Oliver resta bouche bée devant la fabrique rayonnante de toute sa splendeur passée. Mais comme dans la vraie vie, il n’y avait pas d’Armando pour le saluer. Aucun allié. Aucun d’ami. Même dans son imagination, il était complètement seul.
*
Une fois tout le monde couché et la maison plongée dans l’obscurité totale, Oliver sentit qu’il avait la possibilité de réparer ses inventions. Tout en triturant les pièces, il voulait être optimiste. Il essaya de les remettre ensemble. Mais c’était vain. L’ensemble avait été détruit. Toutes ses bobines et ses fils avaient été endommagés au-delà de tout espoir de réparation. Il devrait tout recommencer.
Il jeta les morceaux dans sa valise et la referma brusquement. Les deux serrures étant maintenant brisées, le couvercle rebondit avant de retomber et de rester entrouvert. Oliver soupira lourdement et se laissa tomber sur son matelas. Il tira la couverture jusqu’au-dessus de sa tête.
Ce ne dut être que par pure fatigue qu’Oliver parvint s’endormir cette nuit-là. Mais il dormit. Et alors qu’il dérivait dans ses rêves, Oliver se retrouva à regarder par la fenêtre l’arbre grêle de l’autre côté de la route. L’homme et la femme qu’il avait vus la nuit dernière se tenaient là, main dans la main.
Oliver frappa à la fenêtre.
— Qui êtes-vous ? cria-t-il.
La femme sourit d’un air entendu. Son sourire était chaleureux ; plus gentil même que celui de madame Belfry.
Mais aucun d’eux ne parla. Ils se contenaient seulement de le dévisager, en souriant.
Oliver ouvrit la fenêtre.
— Qui êtes-vous ? cria-t-il encore, mais cette fois, sa voix fut emportée par le vent.
L’homme et la femme se tenaient là, muets, les mains jointes, leurs sourires chaleureux et engageants.
Oliver se mit à escalader la fenêtre. Mais ce faisant, les silhouettes vacillèrent et tremblèrent, comme s’il s’agissait d’hologrammes et que les ampoules s’éteignaient. Ils commençaient à disparaître.
— Attendez ! cria-t-il. Ne partez pas !
Il tomba de la fenêtre et s’élança dans la rue. Ils s’effaçaient de plus en plus à chaque pas qu’il faisait.
Lorsqu’il arriva devant eux, ils étaient à peine visibles. Il tendit la main vers celle de la femme, mais elle traversa la sienne, comme si elle était un fantôme.
— S’il vous plaît dites-moi qui vous êtes ! supplia-t-il.
L’homme ouvrit la bouche pour parler, mais sa voix était noyée par le vent rugissant. Oliver était gagné par le désespoir.
— Qui êtes-vous ? demanda-t-il encore, criant pour être entendu par-dessus le vent.
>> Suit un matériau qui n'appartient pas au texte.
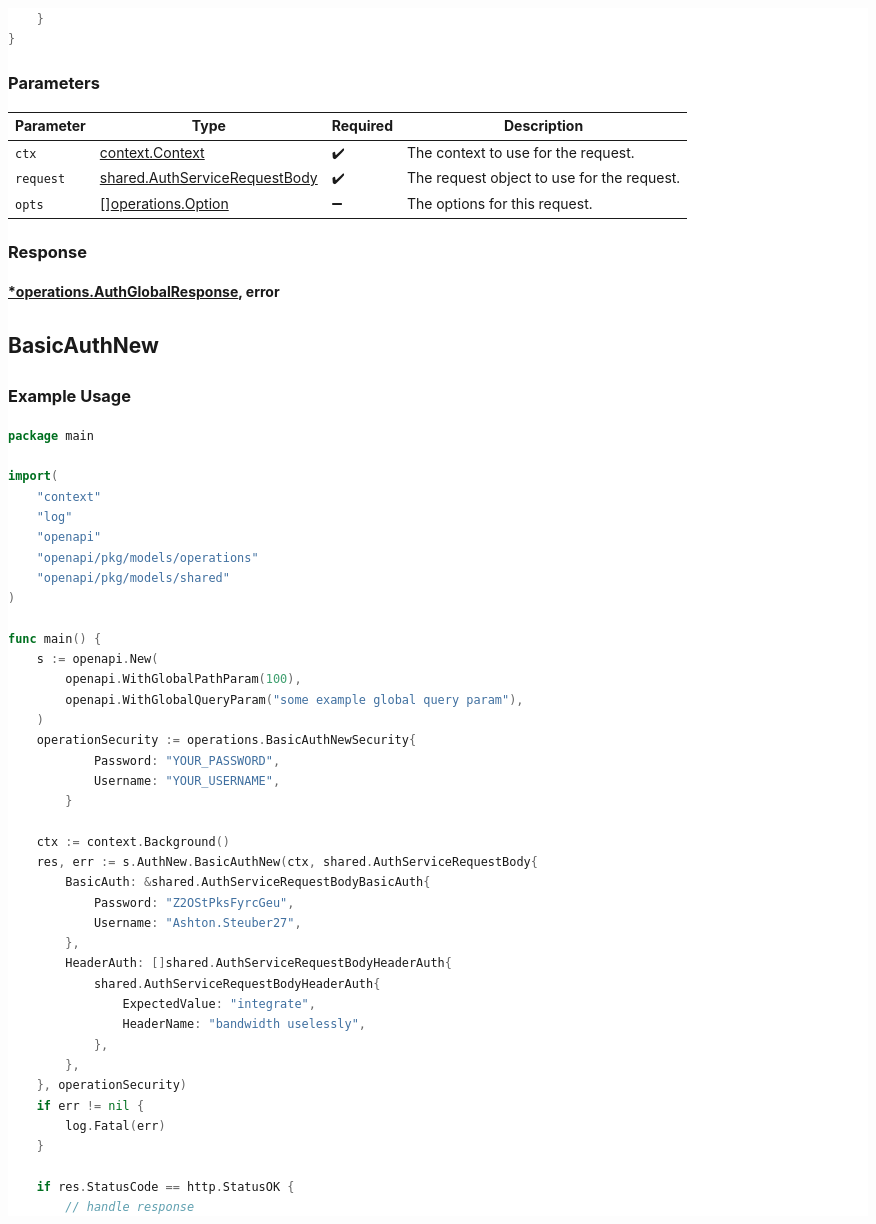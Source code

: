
 ```go
    }
}
```

### Parameters

| Parameter                                                                      | Type                                                                           | Required                                                                       | Description                                                                    |
| ------------------------------------------------------------------------------ | ------------------------------------------------------------------------------ | ------------------------------------------------------------------------------ | ------------------------------------------------------------------------------ |
| `ctx`                                                                          | [context.Context](https://pkg.go.dev/context#Context)                          | :heavy_check_mark:                                                             | The context to use for the request.                                            |
| `request`                                                                      | [shared.AuthServiceRequestBody](../../models/shared/authservicerequestbody.md) | :heavy_check_mark:                                                             | The request object to use for the request.                                     |
| `opts`                                                                         | [][operations.Option](../../models/operations/option.md)                       | :heavy_minus_sign:                                                             | The options for this request.                                                  |


### Response

**[*operations.AuthGlobalResponse](../../models/operations/authglobalresponse.md), error**


## BasicAuthNew

### Example Usage

```go
package main

import(
	"context"
	"log"
	"openapi"
	"openapi/pkg/models/operations"
	"openapi/pkg/models/shared"
)

func main() {
    s := openapi.New(
        openapi.WithGlobalPathParam(100),
        openapi.WithGlobalQueryParam("some example global query param"),
    )
    operationSecurity := operations.BasicAuthNewSecurity{
            Password: "YOUR_PASSWORD",
            Username: "YOUR_USERNAME",
        }

    ctx := context.Background()
    res, err := s.AuthNew.BasicAuthNew(ctx, shared.AuthServiceRequestBody{
        BasicAuth: &shared.AuthServiceRequestBodyBasicAuth{
            Password: "Z2OStPksFyrcGeu",
            Username: "Ashton.Steuber27",
        },
        HeaderAuth: []shared.AuthServiceRequestBodyHeaderAuth{
            shared.AuthServiceRequestBodyHeaderAuth{
                ExpectedValue: "integrate",
                HeaderName: "bandwidth uselessly",
            },
        },
    }, operationSecurity)
    if err != nil {
        log.Fatal(err)
    }

    if res.StatusCode == http.StatusOK {
        // handle response
```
Pourquoi est-ce que vous m’observez ?
L’homme et la femme disparaissaient rapidement. L’homme parla à nouveau et cette fois, Oliver entendit un petit murmure.
— Tu as un destin…
— Quoi ? bégaya Oliver. Que voulez-vous dire ? Je ne comprends pas.
Mais avant que l’un d’eux n’ait eu la chance de parler à nouveau, ils s’évanouirent complètement. Ils étaient partis.
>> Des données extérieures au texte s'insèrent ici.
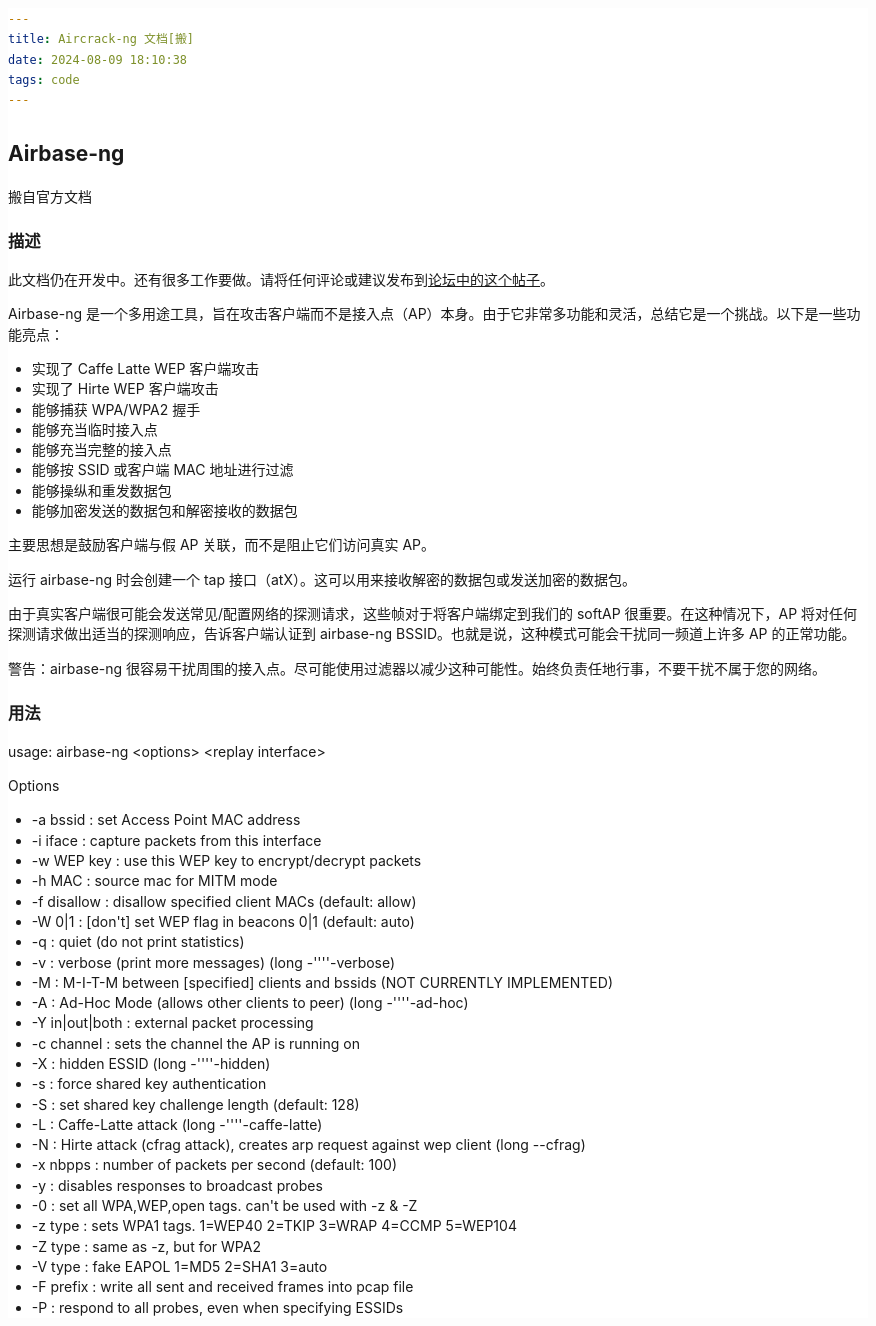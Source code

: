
 ```yaml
---
title: Aircrack-ng 文档[搬]
date: 2024-08-09 18:10:38
tags: code
---
```


## Airbase-ng

搬自官方文档

### 描述

此文档仍在开发中。还有很多工作要做。请将任何评论或建议发布到[论坛中的这个帖子](http://forum.aircrack-ng.org/index.php?topic=3247.0)。

Airbase-ng 是一个多用途工具，旨在攻击客户端而不是接入点（AP）本身。由于它非常多功能和灵活，总结它是一个挑战。以下是一些功能亮点：

- 实现了 Caffe Latte WEP 客户端攻击
- 实现了 Hirte WEP 客户端攻击
- 能够捕获 WPA/WPA2 握手
- 能够充当临时接入点
- 能够充当完整的接入点
- 能够按 SSID 或客户端 MAC 地址进行过滤
- 能够操纵和重发数据包
- 能够加密发送的数据包和解密接收的数据包

主要思想是鼓励客户端与假 AP 关联，而不是阻止它们访问真实 AP。

运行 airbase-ng 时会创建一个 tap 接口（atX）。这可以用来接收解密的数据包或发送加密的数据包。

由于真实客户端很可能会发送常见/配置网络的探测请求，这些帧对于将客户端绑定到我们的 softAP 很重要。在这种情况下，AP 将对任何探测请求做出适当的探测响应，告诉客户端认证到 airbase-ng BSSID。也就是说，这种模式可能会干扰同一频道上许多 AP 的正常功能。

警告：airbase-ng 很容易干扰周围的接入点。尽可能使用过滤器以减少这种可能性。始终负责任地行事，不要干扰不属于您的网络。

### 用法

usage: airbase-ng \<options> \<replay interface>

Options

- -a bssid : set Access Point MAC address
- -i iface : capture packets from this interface
- -w WEP key : use this WEP key to encrypt/decrypt packets
- -h MAC : source mac for MITM mode
- -f disallow : disallow specified client MACs (default: allow)
- -W 0|1 : [don't] set WEP flag in beacons 0|1 (default: auto)
- -q : quiet (do not print statistics)
- -v : verbose (print more messages) (long -''''-verbose)
- -M : M-I-T-M between [specified] clients and bssids (NOT CURRENTLY IMPLEMENTED)
- -A : Ad-Hoc Mode (allows other clients to peer) (long -''''-ad-hoc)
- -Y in|out|both : external packet processing
- -c channel : sets the channel the AP is running on
- -X : hidden ESSID (long -''''-hidden)
- -s : force shared key authentication
- -S : set shared key challenge length (default: 128)
- -L : Caffe-Latte attack (long  -''''-caffe-latte)
- -N : Hirte attack (cfrag attack), creates arp request against wep client (long --cfrag)
- -x nbpps : number of packets per second (default: 100)
- -y : disables responses to broadcast probes
- -0 : set all WPA,WEP,open tags. can't be used with -z & -Z
- -z type : sets WPA1 tags. 1=WEP40 2=TKIP 3=WRAP 4=CCMP 5=WEP104
- -Z type : same as -z, but for WPA2
- -V type : fake EAPOL 1=MD5 2=SHA1 3=auto
- -F prefix : write all sent and received frames into pcap file
- -P : respond to all probes, even when specifying ESSIDs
— Revenez ! cria Oliver dans le vide.
Puis, comme si elle parlait dans son oreille, il entendit la voix vaporeuse de la femme dire : Tu sauveras l’humanité.
Les yeux d’Oliver s’ouvrirent. Il était de retour dans son lit dans l’alcôve, baigné dans la pâle lumière bleue qui entrait par la fenêtre. C’était le matin. Il pouvait sentir son cœur battre la chamade.
Le rêve l’avait profondément secoué. Qu’avaient-ils voulu dire à propos de son destin ? À propos du fait qu’il sauverait l’humanité ? Et qui étaient cet homme et cette femme de toute façon ? Le fruit de son imagination ou autre chose ? C’étaient bien trop de choses à comprendre.
Alors que le choc initial du rêve commençait à s’estomper, Oliver sentit une nouvelle sensation prendre le dessus. L’espoir. Quelque part, au plus profond de lui, il sentit qu’il était sur le point de vivre une journée mémorable, que tout était sur le point de changer.